Running Out of Road: China Pathfinder Annual Scorecard
With hopes of a rapid recovery following the dissolution of China’s zero-COVID policy dashed, structural threats to the country’s economic stability have never been greater. Although draconian lockdowns certainly soured the mood of businesses and consumers in China, the economic malaise that policymakers in Beijing are staring down now is not caused by cyclical factors like COVID, but by a failure to reform the country’s economic system. Chinese leadership is aware it needs to undertake significant reforms to shake off the shackles of the current structural slowdown, but previous efforts have fallen far short of the big bang changes that the moment demands.
To track Beijing’s reform efforts, China Pathﬁnder—a joint project of Rhodium Group and the Atlantic Council’s GeoEconomics Center—compares China’s economic system to those of market economies. Using six components of the market model—ﬁnancial system development, market competition, modern innovation system, trade openness, direct investment openness, and portfolio investment openness—we establish a quantitative framework for understanding China’s progress or regression on reform. China’s outsize role in the global economy and the necessity of reform in maintaining the country’s growth make this work a key to understanding China’s future trajectory.
- The economic effects of the pandemic obscured the underlying problems, but developments in 2022 underscored the structural nature of China’s slowdown. Although political expediency led Chinese policymakers to blame the effects of COVID for economic malaise, the implosion of the property sector, cratering market conﬁdence, and rising tensions with G7 countries forced an admission of a downturn.
- China has made some reform progress, with trade openness a standout improvement. China’s trade openness is within the range of market norms, and its goods trade practices are likely to remain a point of progress. Despite still being well behind OECD norms, China has also made progress over the past decade in the openness of its ﬁnancial system, with the score for pricing of credit entering the range of market norms for the ﬁrst time.
- In the past year, China strayed further from market norms in the areas of market competition and its innovation system. Amid widening global competition over high-tech industries, Beijing has seen a sizeable increase in the presence of state-owned ﬁrms in its top companies, tightening of cross-border data rules, and the staying power of industrial policy as a key tool. China’s restriction of academic database access and crackdown on how companies use algorithms have made its innovation system less open.

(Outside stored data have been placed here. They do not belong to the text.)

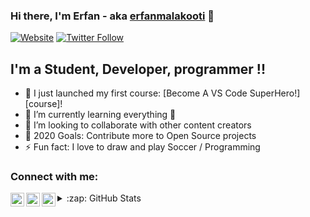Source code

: ### Hi there, I'm Erfan - aka [erfanmalakooti][website] 👋

[![Website](https://img.shields.io/website?label=ErfanErma&style=for-the-badge&url=https%3A%2F%2Fcodestackr.com)](https://www.fiverr.com/erfanerma)
[![Twitter Follow](https://img.shields.io/twitter/follow/erma_efan?color=1DA1F2&logo=twitter&style=for-the-badge)](https://twitter.com/erma_efan)

## I'm a Student, Developer, programmer !!

- 🔭 I just launched my first course: [Become A VS Code SuperHero!][course]!
- 🌱 I’m currently learning everything 🤣
- 👯 I’m looking to collaborate with other content creators
- 🥅 2020 Goals: Contribute more to Open Source projects
- ⚡ Fun fact: I love to draw and play Soccer / Programming



### Connect with me:


[<img align="left" alt="codeSTACKr | Twitter" width="22px" src="https://cdn.jsdelivr.net/npm/simple-icons@v3/icons/twitter.svg" />][twitter]
[<img align="left" alt="codeSTACKr | LinkedIn" width="22px" src="https://cdn.jsdelivr.net/npm/simple-icons@v3/icons/linkedin.svg" />][linkedin]
[<img align="left" alt="codeSTACKr | Instagram" width="22px" src="https://cdn.jsdelivr.net/npm/simple-icons@v3/icons/instagram.svg" />][instagram]










<details>
  <summary>:zap: GitHub Stats</summary>

  <img align="left" alt="codeSTACKr's GitHub Stats" src="https://github-readme-stats-blush-seven.vercel.app/api?username=erfanmalakooti&show_icons=true&hide_border=true" />

</details>

[website]: https://www.fiverr.com/erfanerma
[twitter]: https://twitter.com/erma_efan
[instagram]: https://instagram.com/erfan.erma
[linkedin]: https://www.linkedin.com/in/erfan-malakooti/

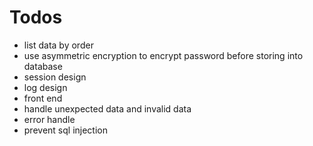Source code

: # Todos

* list data by order
* use asymmetric encryption to encrypt password before storing into database
* session design
* log design
* front end
* handle unexpected data and invalid data
* error handle
* prevent sql injection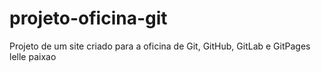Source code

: # projeto-oficina-git
 Projeto de um site criado para a oficina de Git, GitHub, GitLab e GitPages
lelle paixao

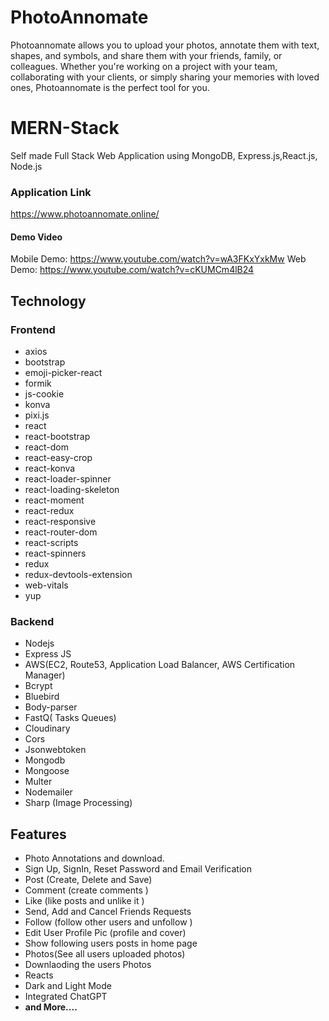 # PhotoAnnomate
Photoannomate allows you to upload your photos, annotate them with text, shapes, and symbols, and share them with your friends, family, or colleagues. Whether you're working on a project with your team, collaborating with your clients, or simply sharing your memories with loved ones, Photoannomate is the perfect tool for you.
# MERN-Stack
Self made Full Stack Web Application using MongoDB, Express.js,React.js,  Node.js

### Application Link
https://www.photoannomate.online/

#### Demo Video
Mobile Demo: https://www.youtube.com/watch?v=wA3FKxYxkMw
Web Demo: https://www.youtube.com/watch?v=cKUMCm4lB24

## Technology 
### Frontend 
 - axios
 - bootstrap
 - emoji-picker-react
 - formik
 - js-cookie
 - konva
 - pixi.js
 - react
 - react-bootstrap
 - react-dom
 - react-easy-crop
 - react-konva
 - react-loader-spinner
 - react-loading-skeleton
 - react-moment
 - react-redux
 - react-responsive
 - react-router-dom
 - react-scripts
 - react-spinners
 - redux
 - redux-devtools-extension
 - web-vitals
 - yup
### Backend 
- Nodejs
- Express JS
- AWS(EC2, Route53, Application Load Balancer, AWS Certification Manager)
- Bcrypt
- Bluebird
- Body-parser
- FastQ( Tasks Queues)
- Cloudinary
- Cors
- Jsonwebtoken
- Mongodb
- Mongoose
- Multer
- Nodemailer
- Sharp (Image Processing)
 
## Features 
- Photo Annotations and download.
- Sign Up, SignIn, Reset Password and Email Verification
- Post (Create, Delete and Save)
- Comment (create comments )
- Like (like posts and unlike it )
- Send, Add and Cancel Friends Requests
- Follow (follow other users and unfollow )
- Edit User Profile Pic (profile and cover)
- Show following users posts in home page 
- Photos(See all users uploaded photos)
- Downlaoding the users Photos
- Reacts
- Dark and Light Mode 
- Integrated ChatGPT
- **and More....** 

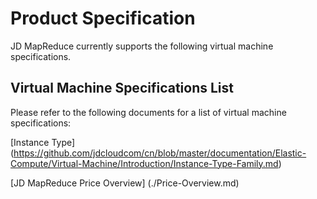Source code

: # Product Specification

JD MapReduce currently supports the following virtual machine specifications.

## Virtual Machine Specifications List

Please refer to the following documents for a list of virtual machine specifications:

[Instance Type] (https://github.com/jdcloudcom/cn/blob/master/documentation/Elastic-Compute/Virtual-Machine/Introduction/Instance-Type-Family.md)

[JD MapReduce Price Overview] (./Price-Overview.md)
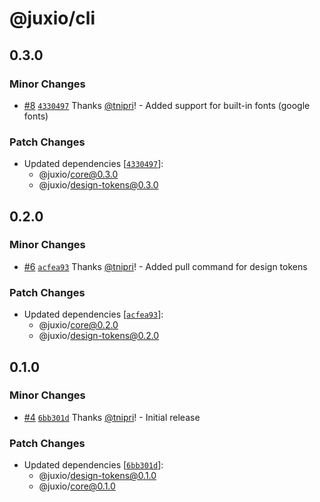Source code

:# @juxio/cli

## 0.3.0

### Minor Changes

- [#8](https://github.com/jux-io/toolkit/pull/8) [`4330497`](https://github.com/jux-io/toolkit/commit/433049755811df36c1a34dfec620903d1674e195) Thanks [@tnipri](https://github.com/tnipri)! - Added support for built-in fonts (google fonts)

### Patch Changes

- Updated dependencies [[`4330497`](https://github.com/jux-io/toolkit/commit/433049755811df36c1a34dfec620903d1674e195)]:
  - @juxio/core@0.3.0
  - @juxio/design-tokens@0.3.0

## 0.2.0

### Minor Changes

- [#6](https://github.com/Drimz-io/toolkit/pull/6) [`acfea93`](https://github.com/Drimz-io/toolkit/commit/acfea9354886d1a2fb88ba8866702e8023ae30c9) Thanks [@tnipri](https://github.com/tnipri)! - Added pull command for design tokens

### Patch Changes

- Updated dependencies [[`acfea93`](https://github.com/Drimz-io/toolkit/commit/acfea9354886d1a2fb88ba8866702e8023ae30c9)]:
  - @juxio/core@0.2.0
  - @juxio/design-tokens@0.2.0

## 0.1.0

### Minor Changes

- [#4](https://github.com/Drimz-io/toolkit/pull/4) [`6bb301d`](https://github.com/Drimz-io/toolkit/commit/6bb301d5cda99e6786056b70bc36ba4f813b9ee6) Thanks [@tnipri](https://github.com/tnipri)! - Initial release

### Patch Changes

- Updated dependencies [[`6bb301d`](https://github.com/Drimz-io/toolkit/commit/6bb301d5cda99e6786056b70bc36ba4f813b9ee6)]:
  - @juxio/design-tokens@0.1.0
  - @juxio/core@0.1.0
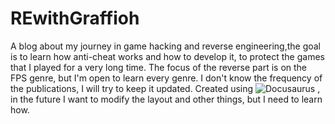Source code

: # REwithGraffioh
A blog about my journey in game hacking and reverse engineering,the goal is to learn how anti-cheat works and how to develop it, to protect the games that I played for a very long time.
The focus of the reverse part is on the FPS genre, but I'm open to learn every genre.
I don't know the frequency of the publications, I will try to keep it updated.
Created using ![Docusaurus](https://docusaurus.io/) , in the future I want to modify the layout and other things, but I need to learn how.
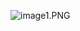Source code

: 
![image1.PNG]([https://your-copied-image-address](https://github.com/Tim1119/who-wants-to-be-a-millionaire/blob/main/src/assets/final-images/image1.PNG?raw=true))
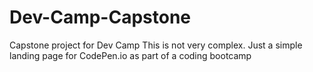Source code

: # Dev-Camp-Capstone
Capstone project for Dev Camp
This is not very complex. Just a simple landing page for CodePen.io as part of a coding bootcamp
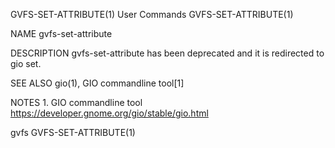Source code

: GVFS-SET-ATTRIBUTE(1)                                                                        User Commands                                                                       GVFS-SET-ATTRIBUTE(1)

NAME
       gvfs-set-attribute

DESCRIPTION
       gvfs-set-attribute has been deprecated and it is redirected to gio set.

SEE ALSO
       gio(1), GIO commandline tool[1]

NOTES
        1. GIO commandline tool
           https://developer.gnome.org/gio/stable/gio.html

gvfs                                                                                                                                                                             GVFS-SET-ATTRIBUTE(1)
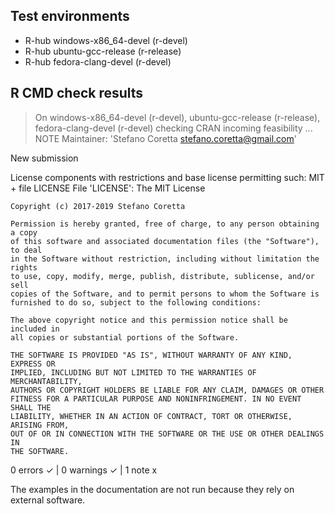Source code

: ## Test environments
- R-hub windows-x86_64-devel (r-devel)
- R-hub ubuntu-gcc-release (r-release)
- R-hub fedora-clang-devel (r-devel)

## R CMD check results
> On windows-x86_64-devel (r-devel), ubuntu-gcc-release (r-release), fedora-clang-devel (r-devel)
  checking CRAN incoming feasibility ... NOTE
  Maintainer: 'Stefano Coretta <stefano.coretta@gmail.com>'
  
  New submission
  
  License components with restrictions and base license permitting such:
    MIT + file LICENSE
  File 'LICENSE':
    The MIT License
    
    Copyright (c) 2017-2019 Stefano Coretta
    
    Permission is hereby granted, free of charge, to any person obtaining a copy
    of this software and associated documentation files (the "Software"), to deal
    in the Software without restriction, including without limitation the rights
    to use, copy, modify, merge, publish, distribute, sublicense, and/or sell
    copies of the Software, and to permit persons to whom the Software is
    furnished to do so, subject to the following conditions:
    
    The above copyright notice and this permission notice shall be included in
    all copies or substantial portions of the Software.
    
    THE SOFTWARE IS PROVIDED "AS IS", WITHOUT WARRANTY OF ANY KIND, EXPRESS OR
    IMPLIED, INCLUDING BUT NOT LIMITED TO THE WARRANTIES OF MERCHANTABILITY,
    AUTHORS OR COPYRIGHT HOLDERS BE LIABLE FOR ANY CLAIM, DAMAGES OR OTHER
    FITNESS FOR A PARTICULAR PURPOSE AND NONINFRINGEMENT. IN NO EVENT SHALL THE
    LIABILITY, WHETHER IN AN ACTION OF CONTRACT, TORT OR OTHERWISE, ARISING FROM,
    OUT OF OR IN CONNECTION WITH THE SOFTWARE OR THE USE OR OTHER DEALINGS IN
    THE SOFTWARE.

0 errors ✓ | 0 warnings ✓ | 1 note x

The examples in the documentation are not run because they rely on external software.
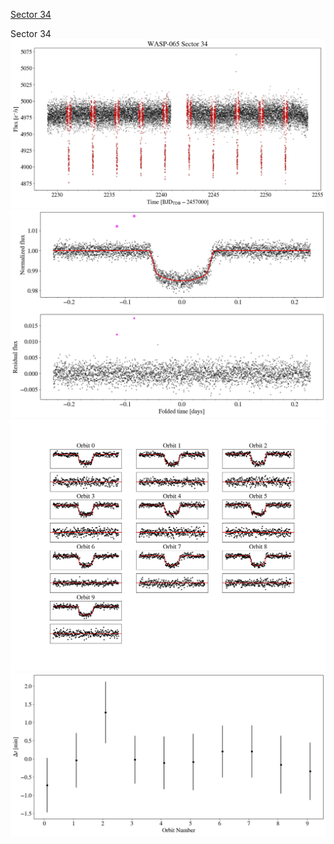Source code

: [Sector 34](#sector34)

<a name = "sector34"></a>
Sector 34
![alt text](/tt/WASP-065_Sector_34/WASP-065_Sector_34_a_TimeSeries.png)
![alt text](/tt/WASP-065_Sector_34/WASP-065_Sector_34_b_FoldedLightCurve.png)
![alt text](/tt/WASP-065_Sector_34/WASP-065_Sector_34_b_IndividualTransitsWithFit.png)
![alt text](/tt/WASP-065_Sector_34/WASP-065_Sector_34_c_TimingResiduals.png)

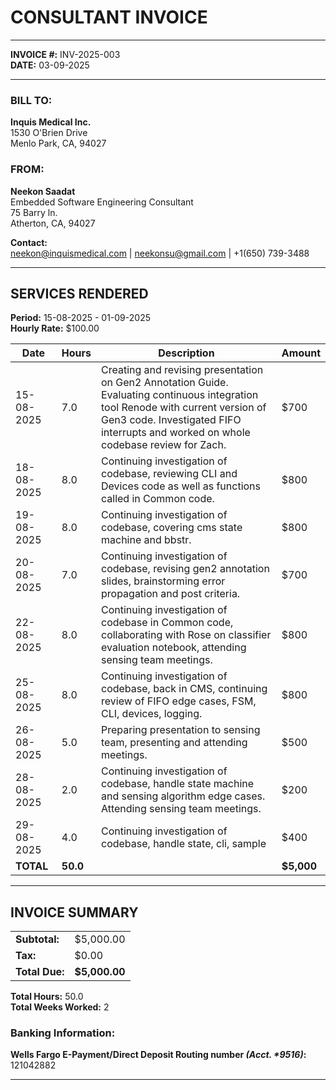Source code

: # CONSULTANT INVOICE

---

**INVOICE #:** INV-2025-003  
**DATE:** 03-09-2025  

---

### **BILL TO:**
**Inquis Medical Inc.**  
1530 O'Brien Drive   
Menlo Park, CA, 94027 

### **FROM:**
**Neekon Saadat**  
Embedded Software Engineering Consultant  
75 Barry ln.  
Atherton, CA, 94027  

**Contact:**  
neekon@inquismedical.com | neekonsu@gmail.com | +1(650) 739-3488  

---

## **SERVICES RENDERED**

**Period:** 15-08-2025 - 01-09-2025  
**Hourly Rate:** $100.00  

| Date | Hours | Description | Amount |
|------|-------|-------------|--------|
| 15-08-2025 | 7.0 | Creating and revising presentation on Gen2 Annotation Guide. Evaluating continuous integration tool Renode with current version of Gen3 code. Investigated FIFO interrupts and worked on whole codebase review for Zach. | $700 |
| 18-08-2025 | 8.0 | Continuing investigation of codebase, reviewing CLI and Devices code as well as functions called in Common code. | $800 |
| 19-08-2025 | 8.0 | Continuing investigation of codebase, covering cms state machine and bbstr. | $800 |
| 20-08-2025 | 7.0 | Continuing investigation of codebase, revising gen2 annotation slides, brainstorming error propagation and post criteria. | $700 |
| 22-08-2025 | 8.0 | Continuing investigation of codebase in Common code, collaborating with Rose on classifier evaluation notebook, attending sensing team meetings. | $800 |
| 25-08-2025 | 8.0 | Continuing investigation of codebase, back in CMS, continuing review of FIFO edge cases, FSM, CLI, devices, logging. | $800 |
| 26-08-2025 | 5.0 | Preparing presentation to sensing team, presenting and attending meetings. | $500 |
| 28-08-2025 | 2.0 | Continuing investigation of codebase, handle state machine and sensing algorithm edge cases. Attending sensing team meetings. | $200 |
| 29-08-2025 | 4.0 | Continuing investigation of codebase, handle state, cli, sample | $400 |
| **TOTAL** | **50.0** | | **$5,000** |
---

## **INVOICE SUMMARY**

| | |
|---|---|
| **Subtotal:** | $5,000.00 |
| **Tax:** | $0.00 |
| **Total Due:** | **$5,000.00** |

**Total Hours:** 50.0  
**Total Weeks Worked:** 2

### Banking Information:
 **Wells Fargo E-Payment/Direct Deposit Routing number *(Acct. \*9516)*:** 121042882

---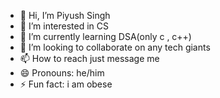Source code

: - 👋 Hi, I’m Piyush Singh
- 👀 I’m interested in CS
- 🌱 I’m currently learning DSA(only c , c++)
- 💞️ I’m looking to collaborate on any tech giants
- 📫 How to reach just  message me 
- 😄 Pronouns: he/him 
- ⚡ Fun fact: i am obese 

<!---
PiyushSingh-Chuphal/PiyushSingh-Chuphal is a ✨ special ✨ repository because its `README.md` (this file) appears on your GitHub profile.
You can click the Preview link to take a look at your changes.
--->
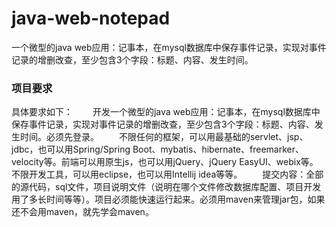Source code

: # java-web-notepad
一个微型的java web应用：记事本，在mysql数据库中保存事件记录，实现对事件记录的增删改查，至少包含3个字段：标题、内容、发生时间。


### 项目要求

具体要求如下： 
　　开发一个微型的java web应用：记事本，在mysql数据库中保存事件记录，实现对事件记录的增删改查，至少包含3个字段：标题、内容、发生时间。必须先登录。 
　　不限任何的框架，可以用最基础的servlet、jsp、jdbc，也可以用Spring/Spring Boot、mybatis、hibernate、freemarker、velocity等。前端可以用原生js，也可以用jQuery、jQuery EasyUI、webix等。不限开发工具，可以用eclipse，也可以用Intellij idea等等。 
　　提交内容：全部的源代码，sql文件，项目说明文件（说明在哪个文件修改数据库配置、项目开发用了多长时间等等）。项目必须能快速运行起来。必须用maven来管理jar包，如果还不会用maven，就先学会maven。 

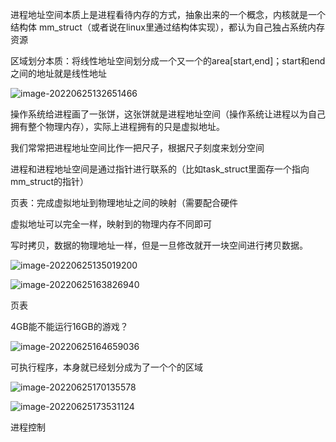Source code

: 进程地址空间本质上是进程看待内存的方式，抽象出来的一个概念，内核就是一个结构体  mm_struct（或者说在linux里通过结构体实现），都认为自己独占系统内存资源

区域划分本质：将线性地址空间划分成一个又一个的area[start,end]；start和end之间的地址就是线性地址



![image-20220625132651466](https://pic-1304888003.cos.ap-guangzhou.myqcloud.com/img/image-20220625132651466.png)



操作系统给进程画了一张饼，这张饼就是进程地址空间（操作系统让进程以为自己拥有整个物理内存），实际上进程拥有的只是虚拟地址。

我们常常把进程地址空间比作一把尺子，根据尺子刻度来划分空间

进程和进程地址空间是通过指针进行联系的（比如task_struct里面存一个指向mm_struct的指针）



页表：完成虚拟地址到物理地址之间的映射（需要配合硬件

虚拟地址可以完全一样，映射到的物理内存不同即可

写时拷贝，数据的物理地址一样，但是一旦修改就开一块空间进行拷贝数据。

![image-20220625135019200](https://pic-1304888003.cos.ap-guangzhou.myqcloud.com/img/image-20220625135019200.png)



![image-20220625163826940](https://pic-1304888003.cos.ap-guangzhou.myqcloud.com/img/image-20220625163826940.png)



页表



4GB能不能运行16GB的游戏？

![image-20220625164659036](https://pic-1304888003.cos.ap-guangzhou.myqcloud.com/img/image-20220625164659036.png)



可执行程序，本身就已经划分成为了一个个的区域

![image-20220625170135578](https://pic-1304888003.cos.ap-guangzhou.myqcloud.com/img/image-20220625170135578.png)

![image-20220625173531124](https://pic-1304888003.cos.ap-guangzhou.myqcloud.com/img/image-20220625173531124.png)



进程控制







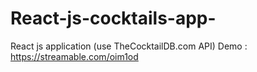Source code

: # React-js-cocktails-app-
React js application (use TheCocktailDB.com API)
Demo : https://streamable.com/oim1od
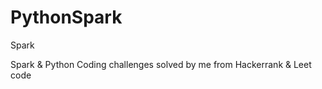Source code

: # PythonSpark
Spark

Spark &amp; Python Coding challenges solved by me from Hackerrank &amp; Leet code
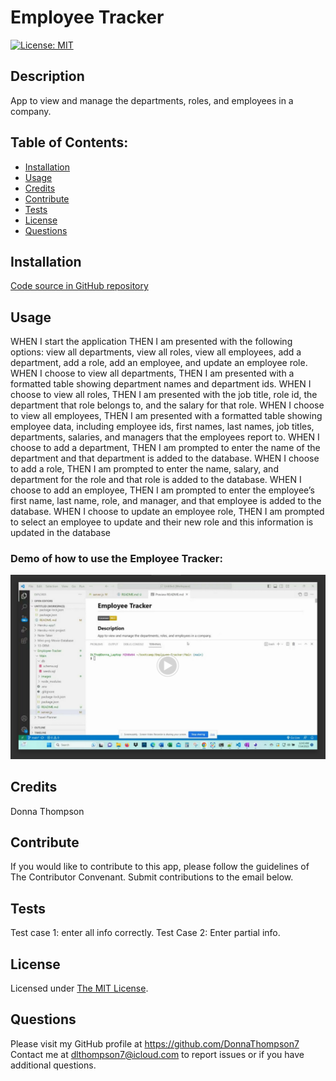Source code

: # **Employee Tracker**

  [![License: MIT](https://img.shields.io/badge/License-MIT-yellow.svg)](https://opensource.org/licenses/MIT)

  ## **Description**
  App to view and manage the departments, roles, and employees in a company.

  ## **Table of Contents:**
  * [Installation](#installation)
  * [Usage](#usage)
  * [Credits](#credits)
  * [Contribute](#contribute)
  * [Tests](#tests)
  * [License](#license)
  * [Questions](#questions)

  ## **Installation**
  [Code source in GitHub repository](https://github.com/DonnaThompson7/Employee-Tracker)

  ## **Usage**
  WHEN I start the application THEN I am presented with the following options: view all departments, view all roles, view all employees, add a department, add a role, add an employee, and update an employee role. WHEN I choose to view all departments, THEN I am presented with a formatted table showing department names and department ids. WHEN I choose to view all roles, THEN I am presented with the job title, role id, the department that role belongs to, and the salary for that role. WHEN I choose to view all employees, THEN I am presented with a formatted table showing employee data, including employee ids, first names, last names, job titles, departments, salaries, and managers that the employees report to. WHEN I choose to add a department, THEN I am prompted to enter the name of the department and that department is added to the database. WHEN I choose to add a role, THEN I am prompted to enter the name, salary, and department for the role and that role is added to the database. WHEN I choose to add an employee, THEN I am prompted to enter the employee’s first name, last name, role, and manager, and that employee is added to the database. WHEN I choose to update an employee role, THEN I am prompted to select an employee to update and their new role and this information is updated in the database 

  ### **Demo of how to use the Employee Tracker:**
[![demo of the Employee Tracker](./images/Employee_Tracker_Screenshot.png)](https://drive.google.com/file/d/1-o6QojWghy6CJLncqxQt_-H9jk_nseds/view)

  ## **Credits**
  Donna Thompson

  ## **Contribute**
  If you would like to contribute to this app, please follow the guidelines of The Contributor Convenant. Submit contributions to the email below.

  ## **Tests**
  Test case 1: enter all info correctly. Test Case 2: Enter partial info.

  ## **License**
Licensed under [The MIT License](https://opensource.org/licenses/MIT).

  ## **Questions**
  Please visit my GitHub profile at https://github.com/DonnaThompson7 <br /> Contact me at dlthompson7@icloud.com to report issues or if you have additional questions.

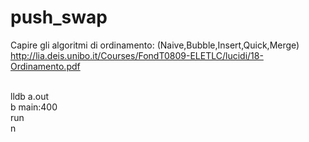 # push_swap

Capire gli algoritmi di ordinamento: (Naive,Bubble,Insert,Quick,Merge)<br>
http://lia.deis.unibo.it/Courses/FondT0809-ELETLC/lucidi/18-Ordinamento.pdf<br><br>

lldb a.out<br>
b main:400<br>
run<br>
n<br>
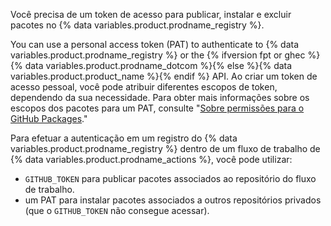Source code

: Você precisa de um token de acesso para publicar, instalar e excluir pacotes no {% data variables.product.prodname_registry %}.

You can use a personal access token (PAT) to authenticate to {% data variables.product.prodname_registry %} or the {% ifversion fpt or ghec %}{% data variables.product.prodname_dotcom %}{% else %}{% data variables.product.product_name %}{% endif %} API. Ao criar um token de acesso pessoal, você pode atribuir diferentes escopos de token, dependendo da sua necessidade. Para obter mais informações sobre os escopos dos pacotes para um PAT, consulte "[Sobre permissões para o GitHub Packages](/packages/learn-github-packages/about-permissions-for-github-packages#about-scopes-and-permissions-for-package-registries)."

Para efetuar a autenticação em um registro do {% data variables.product.prodname_registry %} dentro de um fluxo de trabalho de {% data variables.product.prodname_actions %}, você pode utilizar:
- `GITHUB_TOKEN` para publicar pacotes associados ao repositório do fluxo de trabalho.
- um PAT para instalar pacotes associados a outros repositórios privados (que o `GITHUB_TOKEN` não consegue acessar).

- Open market economies in some cases moved away from market norms in 2022 due to the state of the global economy. OECD economies saw movement away from market norms in ﬁnancial system development and portfolio investment, mostly as a result of a decline in market capitalization and falling non-ﬁnancial corporate debt compared to GDP. These drifts say more about structural changes in the global economy than they do about particular regulatory changes.
- In its current trajectory, China’s economic growth will continue to grind ever slower. This slowdown will impact Beijing’s ambitions for indigenous high-tech development, exacerbate local ﬁscal crunches, and have spillover effects for other countries who depend on China as an export or import market. The slowdown will also begin to diminish perceptions of China’s state-led economic system, with implications for the competition between Beijing and market economies.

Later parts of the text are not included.